:: About this task ::
Retype every entry word for word. Omit the pictures.

:: Given data ::
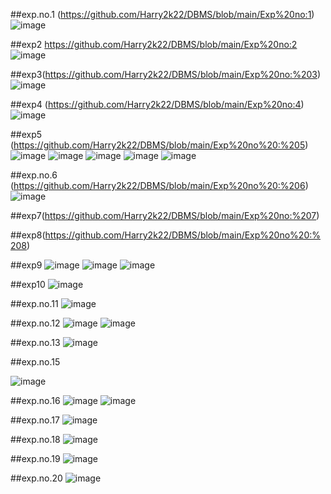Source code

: ##exp.no.1
(https://github.com/Harry2k22/DBMS/blob/main/Exp%20no:1)
![image](https://user-images.githubusercontent.com/113414803/191889891-e0218b24-af82-4b76-aef3-ecc3079f4e3c.png)

##exp2
https://github.com/Harry2k22/DBMS/blob/main/Exp%20no:2
![image](https://user-images.githubusercontent.com/113414803/191890070-ec31aaea-3b2e-4f78-87b8-a88d9479921f.png)

##exp3(https://github.com/Harry2k22/DBMS/blob/main/Exp%20no:%203)
![image](https://user-images.githubusercontent.com/113414803/191890571-61caa010-6177-430b-ba59-fe82a61e7536.png)

##exp4
(https://github.com/Harry2k22/DBMS/blob/main/Exp%20no:4)
![image](https://user-images.githubusercontent.com/113414803/191890628-76f758b6-26b5-498a-8583-77719b09b121.png)

##exp5
(https://github.com/Harry2k22/DBMS/blob/main/Exp%20no%20:%205)
![image](https://user-images.githubusercontent.com/113414803/191891042-d75c4b3f-4a14-4691-93d8-1b36968733da.png)
![image](https://user-images.githubusercontent.com/113414803/191891060-98e78ca1-fca5-434b-9d1c-c1cf635e365c.png)
![image](https://user-images.githubusercontent.com/113414803/191891080-da2d02af-daeb-48c1-a8c5-80a2a2f16ebc.png)
![image](https://user-images.githubusercontent.com/113414803/191891094-66f35aa0-9291-4715-8693-94ae413d4351.png)
![image](https://user-images.githubusercontent.com/113414803/191891114-838225f7-4ae3-4035-8327-d353716c2cc5.png)

##exp.no.6
(https://github.com/Harry2k22/DBMS/blob/main/Exp%20no%20:%206)
![image](https://user-images.githubusercontent.com/113414803/191891958-5c73cd67-9045-4a2c-8dfa-24a500d8f668.png)

##exp7(https://github.com/Harry2k22/DBMS/blob/main/Exp%20no:%207)

##exp8(https://github.com/Harry2k22/DBMS/blob/main/Exp%20no%20:%208)

##exp9
![image](https://user-images.githubusercontent.com/113414803/191892059-ad09c1b5-2df8-46d0-8373-0eb2295c45ac.png)
![image](https://user-images.githubusercontent.com/113414803/191892110-515f7ab8-b79b-4989-bb72-4f52df42a7df.png)
![image](https://user-images.githubusercontent.com/113414803/191892137-40e944c8-0b71-421f-97d0-02e01a8564b6.png)

##exp10
![image](https://user-images.githubusercontent.com/113414803/191892159-e26707dd-1996-4b98-b9a2-4e3e8945de45.png)

##exp.no.11
![image](https://user-images.githubusercontent.com/113414803/191892583-2335e996-2e04-476a-81d4-5357af4fe495.png)

##exp.no.12
![image](https://user-images.githubusercontent.com/113414803/191892592-8553b176-3b0c-406c-8b84-1236e4bec016.png)
![image](https://user-images.githubusercontent.com/113414803/192077419-dd94eaa4-34bf-44c3-856c-d1c05d0a8a0d.png)

##exp.no.13
![image](https://user-images.githubusercontent.com/113414803/192077427-f4d96997-6eed-4d11-9929-dd2eb870af49.png)

##exp.no.15

![image](https://user-images.githubusercontent.com/113414803/192077536-f73ef0ae-982f-4b9e-90c3-1d7e7f0dd8d7.png)

##exp.no.16
![image](https://user-images.githubusercontent.com/113414803/192077578-d9a9dd7b-1141-439a-ac11-2277a5cde1c8.png)
![image](https://user-images.githubusercontent.com/113414803/192077582-f1f693f4-82cd-4a84-8c27-457cedbb0952.png)

##exp.no.17
![image](https://user-images.githubusercontent.com/113414803/192077594-cad1191e-8ec9-4476-b929-55099112161e.png)

##exp.no.18
![image](https://user-images.githubusercontent.com/113414803/192077611-91b96fa6-2e27-4bd9-a897-b955cd3a9b42.png)

##exp.no.19
![image](https://user-images.githubusercontent.com/113414803/192077622-d42ba6a2-fa8f-4f32-ab56-6e8040a994c0.png)

##exp.no.20
![image](https://user-images.githubusercontent.com/113414803/192077630-50eebaeb-61f8-46fd-8fbf-4b65dcea1359.png)
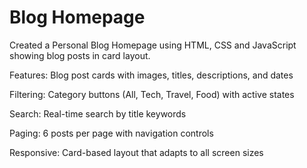 # Blog Homepage
Created a Personal Blog Homepage using HTML, CSS and JavaScript showing blog posts in card layout.

Features: Blog post cards with images, titles, descriptions, and dates

Filtering: Category buttons (All, Tech, Travel, Food) with active states

Search: Real-time search by title keywords

Paging: 6 posts per page with navigation controls

Responsive: Card-based layout that adapts to all screen sizes
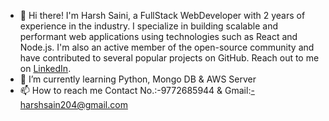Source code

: - 👋 Hi there! I'm Harsh Saini, a FullStack WebDeveloper with 2 years of experience in the industry. I specialize in building scalable and performant web applications using technologies such as React and Node.js. I'm also an active member of the open-source community and have contributed to several popular projects on GitHub. Reach out to me on [LinkedIn](https://www.linkedin.com/in/harsh-saini-9258b3257/).
- 🌱 I’m currently learning Python, Mongo DB & AWS Server
- 📫 How to reach me Contact No.:-9772685944 & Gmail:-harshsain204@gmail.com

<!---
eagleharsh/eagleharsh is a ✨ special ✨ repository because its `README.md` (this file) appears on your GitHub profile.
You can click the Preview link to take a look at your changes.
--->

:: Exercise solution ::
Source code

: ##exp.no.1
(https://github.com/Harry2k22/DBMS/blob/main/Exp%20no:1)
![image](https://user-images.githubusercontent.com/113414803/191889891-e0218b24-af82-4b76-aef3-ecc3079f4e3c.png)

##exp2
https://github.com/Harry2k22/DBMS/blob/main/Exp%20no:2
![image](https://user-images.githubusercontent.com/113414803/191890070-ec31aaea-3b2e-4f78-87b8-a88d9479921f.png)

##exp3(https://github.com/Harry2k22/DBMS/blob/main/Exp%20no:%203)
![image](https://user-images.githubusercontent.com/113414803/191890571-61caa010-6177-430b-ba59-fe82a61e7536.png)

##exp4
(https://github.com/Harry2k22/DBMS/blob/main/Exp%20no:4)
![image](https://user-images.githubusercontent.com/113414803/191890628-76f758b6-26b5-498a-8583-77719b09b121.png)

##exp5
(https://github.com/Harry2k22/DBMS/blob/main/Exp%20no%20:%205)
![image](https://user-images.githubusercontent.com/113414803/191891042-d75c4b3f-4a14-4691-93d8-1b36968733da.png)
![image](https://user-images.githubusercontent.com/113414803/191891060-98e78ca1-fca5-434b-9d1c-c1cf635e365c.png)
![image](https://user-images.githubusercontent.com/113414803/191891080-da2d02af-daeb-48c1-a8c5-80a2a2f16ebc.png)
![image](https://user-images.githubusercontent.com/113414803/191891094-66f35aa0-9291-4715-8693-94ae413d4351.png)
![image](https://user-images.githubusercontent.com/113414803/191891114-838225f7-4ae3-4035-8327-d353716c2cc5.png)

##exp.no.6
(https://github.com/Harry2k22/DBMS/blob/main/Exp%20no%20:%206)
![image](https://user-images.githubusercontent.com/113414803/191891958-5c73cd67-9045-4a2c-8dfa-24a500d8f668.png)

##exp7(https://github.com/Harry2k22/DBMS/blob/main/Exp%20no:%207)

##exp8(https://github.com/Harry2k22/DBMS/blob/main/Exp%20no%20:%208)

##exp9
![image](https://user-images.githubusercontent.com/113414803/191892059-ad09c1b5-2df8-46d0-8373-0eb2295c45ac.png)
![image](https://user-images.githubusercontent.com/113414803/191892110-515f7ab8-b79b-4989-bb72-4f52df42a7df.png)
![image](https://user-images.githubusercontent.com/113414803/191892137-40e944c8-0b71-421f-97d0-02e01a8564b6.png)

##exp10
![image](https://user-images.githubusercontent.com/113414803/191892159-e26707dd-1996-4b98-b9a2-4e3e8945de45.png)

##exp.no.11
![image](https://user-images.githubusercontent.com/113414803/191892583-2335e996-2e04-476a-81d4-5357af4fe495.png)

##exp.no.12
![image](https://user-images.githubusercontent.com/113414803/191892592-8553b176-3b0c-406c-8b84-1236e4bec016.png)
![image](https://user-images.githubusercontent.com/113414803/192077419-dd94eaa4-34bf-44c3-856c-d1c05d0a8a0d.png)

##exp.no.13
![image](https://user-images.githubusercontent.com/113414803/192077427-f4d96997-6eed-4d11-9929-dd2eb870af49.png)

##exp.no.15

![image](https://user-images.githubusercontent.com/113414803/192077536-f73ef0ae-982f-4b9e-90c3-1d7e7f0dd8d7.png)

##exp.no.16
![image](https://user-images.githubusercontent.com/113414803/192077578-d9a9dd7b-1141-439a-ac11-2277a5cde1c8.png)
![image](https://user-images.githubusercontent.com/113414803/192077582-f1f693f4-82cd-4a84-8c27-457cedbb0952.png)

##exp.no.17
![image](https://user-images.githubusercontent.com/113414803/192077594-cad1191e-8ec9-4476-b929-55099112161e.png)

##exp.no.18
![image](https://user-images.githubusercontent.com/113414803/192077611-91b96fa6-2e27-4bd9-a897-b955cd3a9b42.png)

##exp.no.19
![image](https://user-images.githubusercontent.com/113414803/192077622-d42ba6a2-fa8f-4f32-ab56-6e8040a994c0.png)

##exp.no.20
![image](https://user-images.githubusercontent.com/113414803/192077630-50eebaeb-61f8-46fd-8fbf-4b65dcea1359.png)
 # Blog Homepage
Created a Personal Blog Homepage using HTML, CSS and JavaScript showing blog posts in card layout.

Features: Blog post cards with images, titles, descriptions, and dates

Filtering: Category buttons (All, Tech, Travel, Food) with active states

Search: Real-time search by title keywords

Paging: 6 posts per page with navigation controls

Responsive: Card-based layout that adapts to all screen sizes
Source code

: - 👋 Hi there! I'm Harsh Saini, a FullStack WebDeveloper with 2 years of experience in the industry. I specialize in building scalable and performant web applications using technologies such as React and Node.js. I'm also an active member of the open-source community and have contributed to several popular projects on GitHub. Reach out to me on [LinkedIn](https://www.linkedin.com/in/harsh-saini-9258b3257/).
- 🌱 I’m currently learning Python, Mongo DB & AWS Server
- 📫 How to reach me Contact No.:-9772685944 & Gmail:-harshsain204@gmail.com

<!---
eagleharsh/eagleharsh is a ✨ special ✨ repository because its `README.md` (this file) appears on your GitHub profile.
You can click the Preview link to take a look at your changes.
--->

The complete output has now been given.